Segment Start: Study material
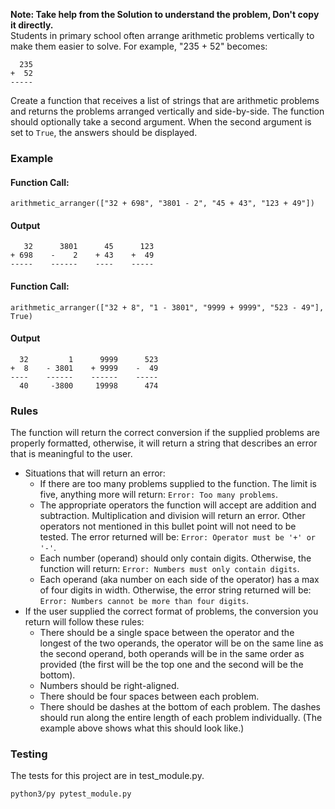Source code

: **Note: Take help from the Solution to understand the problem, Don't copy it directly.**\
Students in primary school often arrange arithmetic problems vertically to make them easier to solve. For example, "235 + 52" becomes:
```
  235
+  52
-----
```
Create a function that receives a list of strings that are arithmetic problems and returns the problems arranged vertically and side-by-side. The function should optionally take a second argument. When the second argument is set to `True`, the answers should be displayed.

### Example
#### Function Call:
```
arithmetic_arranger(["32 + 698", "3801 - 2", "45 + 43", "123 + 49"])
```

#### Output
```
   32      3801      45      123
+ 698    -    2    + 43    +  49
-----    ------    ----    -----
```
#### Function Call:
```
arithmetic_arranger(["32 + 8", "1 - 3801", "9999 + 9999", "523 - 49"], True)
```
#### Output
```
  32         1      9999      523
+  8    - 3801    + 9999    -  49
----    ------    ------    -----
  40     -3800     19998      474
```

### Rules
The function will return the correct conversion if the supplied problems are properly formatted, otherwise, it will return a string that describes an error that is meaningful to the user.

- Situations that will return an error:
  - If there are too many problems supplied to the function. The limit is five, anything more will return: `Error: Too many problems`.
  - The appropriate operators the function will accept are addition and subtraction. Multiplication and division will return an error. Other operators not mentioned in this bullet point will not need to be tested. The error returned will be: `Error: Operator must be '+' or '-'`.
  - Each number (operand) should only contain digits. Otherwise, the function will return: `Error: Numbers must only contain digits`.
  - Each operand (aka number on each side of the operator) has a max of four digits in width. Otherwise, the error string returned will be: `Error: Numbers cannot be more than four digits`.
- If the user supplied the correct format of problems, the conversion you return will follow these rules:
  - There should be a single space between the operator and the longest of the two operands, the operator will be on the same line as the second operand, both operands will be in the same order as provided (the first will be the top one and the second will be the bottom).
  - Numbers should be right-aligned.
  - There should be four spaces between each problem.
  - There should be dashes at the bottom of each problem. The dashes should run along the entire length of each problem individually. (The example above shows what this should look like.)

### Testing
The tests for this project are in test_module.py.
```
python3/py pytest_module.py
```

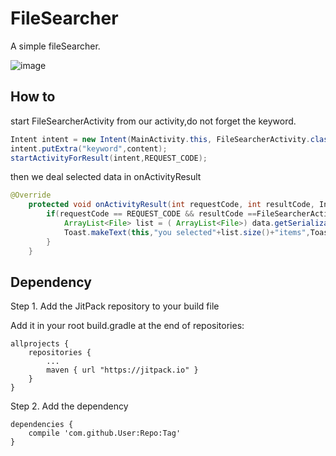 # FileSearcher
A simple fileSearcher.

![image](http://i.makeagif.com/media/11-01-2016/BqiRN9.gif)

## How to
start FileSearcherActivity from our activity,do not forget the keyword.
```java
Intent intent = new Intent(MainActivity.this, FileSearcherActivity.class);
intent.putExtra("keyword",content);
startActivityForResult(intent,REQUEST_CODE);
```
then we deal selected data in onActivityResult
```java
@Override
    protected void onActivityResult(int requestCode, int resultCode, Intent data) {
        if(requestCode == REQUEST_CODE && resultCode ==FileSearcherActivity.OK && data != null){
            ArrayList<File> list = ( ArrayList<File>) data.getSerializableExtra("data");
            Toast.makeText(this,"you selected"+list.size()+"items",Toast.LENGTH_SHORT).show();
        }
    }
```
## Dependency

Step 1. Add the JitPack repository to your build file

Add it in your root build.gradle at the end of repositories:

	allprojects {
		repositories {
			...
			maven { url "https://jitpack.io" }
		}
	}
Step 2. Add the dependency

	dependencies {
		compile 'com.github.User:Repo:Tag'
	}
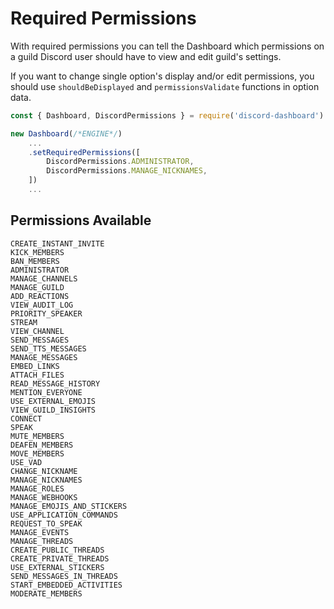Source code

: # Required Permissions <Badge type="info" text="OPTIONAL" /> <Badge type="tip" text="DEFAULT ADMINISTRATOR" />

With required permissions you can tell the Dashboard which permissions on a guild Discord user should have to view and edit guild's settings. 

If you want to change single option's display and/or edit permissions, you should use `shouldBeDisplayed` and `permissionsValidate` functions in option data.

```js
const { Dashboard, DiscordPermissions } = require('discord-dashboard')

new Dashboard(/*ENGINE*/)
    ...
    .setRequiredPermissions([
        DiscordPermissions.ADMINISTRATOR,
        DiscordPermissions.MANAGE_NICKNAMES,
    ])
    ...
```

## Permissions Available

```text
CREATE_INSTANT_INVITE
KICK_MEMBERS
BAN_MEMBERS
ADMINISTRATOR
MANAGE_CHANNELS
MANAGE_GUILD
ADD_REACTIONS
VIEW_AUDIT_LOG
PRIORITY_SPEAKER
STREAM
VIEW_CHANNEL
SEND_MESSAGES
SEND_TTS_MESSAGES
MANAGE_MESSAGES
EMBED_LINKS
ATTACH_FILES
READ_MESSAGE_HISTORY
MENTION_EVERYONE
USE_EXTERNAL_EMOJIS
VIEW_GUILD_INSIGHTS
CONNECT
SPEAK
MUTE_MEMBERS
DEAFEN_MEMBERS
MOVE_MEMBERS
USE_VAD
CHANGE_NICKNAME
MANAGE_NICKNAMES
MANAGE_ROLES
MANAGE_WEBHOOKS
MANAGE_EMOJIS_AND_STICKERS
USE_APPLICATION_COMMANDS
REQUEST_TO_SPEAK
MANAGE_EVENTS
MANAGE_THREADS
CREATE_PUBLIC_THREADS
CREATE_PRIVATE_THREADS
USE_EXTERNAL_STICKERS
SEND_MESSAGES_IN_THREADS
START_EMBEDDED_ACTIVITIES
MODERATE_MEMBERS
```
Segment End: Study material
> **Directions**
Exactly as they appear above, write out all the entries, without pictures.

> **Task answer**
Source code

: **Note: Take help from the Solution to understand the problem, Don't copy it directly.**\
Students in primary school often arrange arithmetic problems vertically to make them easier to solve. For example, "235 + 52" becomes:
```
  235
+  52
-----
```
Create a function that receives a list of strings that are arithmetic problems and returns the problems arranged vertically and side-by-side. The function should optionally take a second argument. When the second argument is set to `True`, the answers should be displayed.

### Example
#### Function Call:
```
arithmetic_arranger(["32 + 698", "3801 - 2", "45 + 43", "123 + 49"])
```

#### Output
```
   32      3801      45      123
+ 698    -    2    + 43    +  49
-----    ------    ----    -----
```
#### Function Call:
```
arithmetic_arranger(["32 + 8", "1 - 3801", "9999 + 9999", "523 - 49"], True)
```
#### Output
```
  32         1      9999      523
+  8    - 3801    + 9999    -  49
----    ------    ------    -----
  40     -3800     19998      474
```

### Rules
The function will return the correct conversion if the supplied problems are properly formatted, otherwise, it will return a string that describes an error that is meaningful to the user.

- Situations that will return an error:
  - If there are too many problems supplied to the function. The limit is five, anything more will return: `Error: Too many problems`.
  - The appropriate operators the function will accept are addition and subtraction. Multiplication and division will return an error. Other operators not mentioned in this bullet point will not need to be tested. The error returned will be: `Error: Operator must be '+' or '-'`.
  - Each number (operand) should only contain digits. Otherwise, the function will return: `Error: Numbers must only contain digits`.
  - Each operand (aka number on each side of the operator) has a max of four digits in width. Otherwise, the error string returned will be: `Error: Numbers cannot be more than four digits`.
- If the user supplied the correct format of problems, the conversion you return will follow these rules:
  - There should be a single space between the operator and the longest of the two operands, the operator will be on the same line as the second operand, both operands will be in the same order as provided (the first will be the top one and the second will be the bottom).
  - Numbers should be right-aligned.
  - There should be four spaces between each problem.
  - There should be dashes at the bottom of each problem. The dashes should run along the entire length of each problem individually. (The example above shows what this should look like.)

### Testing
The tests for this project are in test_module.py.
```
python3/py pytest_module.py
```

 # FileSearcher
A simple fileSearcher.

![image](http://i.makeagif.com/media/11-01-2016/BqiRN9.gif)

## How to
start FileSearcherActivity from our activity,do not forget the keyword.
```java
Intent intent = new Intent(MainActivity.this, FileSearcherActivity.class);
intent.putExtra("keyword",content);
startActivityForResult(intent,REQUEST_CODE);
```
then we deal selected data in onActivityResult
```java
@Override
    protected void onActivityResult(int requestCode, int resultCode, Intent data) {
        if(requestCode == REQUEST_CODE && resultCode ==FileSearcherActivity.OK && data != null){
            ArrayList<File> list = ( ArrayList<File>) data.getSerializableExtra("data");
            Toast.makeText(this,"you selected"+list.size()+"items",Toast.LENGTH_SHORT).show();
        }
    }
```
## Dependency

Step 1. Add the JitPack repository to your build file

Add it in your root build.gradle at the end of repositories:

	allprojects {
		repositories {
			...
			maven { url "https://jitpack.io" }
		}
	}
Step 2. Add the dependency

	dependencies {
		compile 'com.github.User:Repo:Tag'
	}
Source code

: # Required Permissions <Badge type="info" text="OPTIONAL" /> <Badge type="tip" text="DEFAULT ADMINISTRATOR" />

With required permissions you can tell the Dashboard which permissions on a guild Discord user should have to view and edit guild's settings. 

If you want to change single option's display and/or edit permissions, you should use `shouldBeDisplayed` and `permissionsValidate` functions in option data.

```js
const { Dashboard, DiscordPermissions } = require('discord-dashboard')

new Dashboard(/*ENGINE*/)
    ...
    .setRequiredPermissions([
        DiscordPermissions.ADMINISTRATOR,
        DiscordPermissions.MANAGE_NICKNAMES,
    ])
    ...
```

## Permissions Available

```text
CREATE_INSTANT_INVITE
KICK_MEMBERS
BAN_MEMBERS
ADMINISTRATOR
MANAGE_CHANNELS
MANAGE_GUILD
ADD_REACTIONS
VIEW_AUDIT_LOG
PRIORITY_SPEAKER
STREAM
VIEW_CHANNEL
SEND_MESSAGES
SEND_TTS_MESSAGES
MANAGE_MESSAGES
EMBED_LINKS
ATTACH_FILES
READ_MESSAGE_HISTORY
MENTION_EVERYONE
USE_EXTERNAL_EMOJIS
VIEW_GUILD_INSIGHTS
CONNECT
SPEAK
MUTE_MEMBERS
DEAFEN_MEMBERS
MOVE_MEMBERS
USE_VAD
CHANGE_NICKNAME
MANAGE_NICKNAMES
MANAGE_ROLES
MANAGE_WEBHOOKS
MANAGE_EMOJIS_AND_STICKERS
USE_APPLICATION_COMMANDS
REQUEST_TO_SPEAK
MANAGE_EVENTS
MANAGE_THREADS
CREATE_PUBLIC_THREADS
CREATE_PRIVATE_THREADS
USE_EXTERNAL_STICKERS
SEND_MESSAGES_IN_THREADS
START_EMBEDDED_ACTIVITIES
MODERATE_MEMBERS
```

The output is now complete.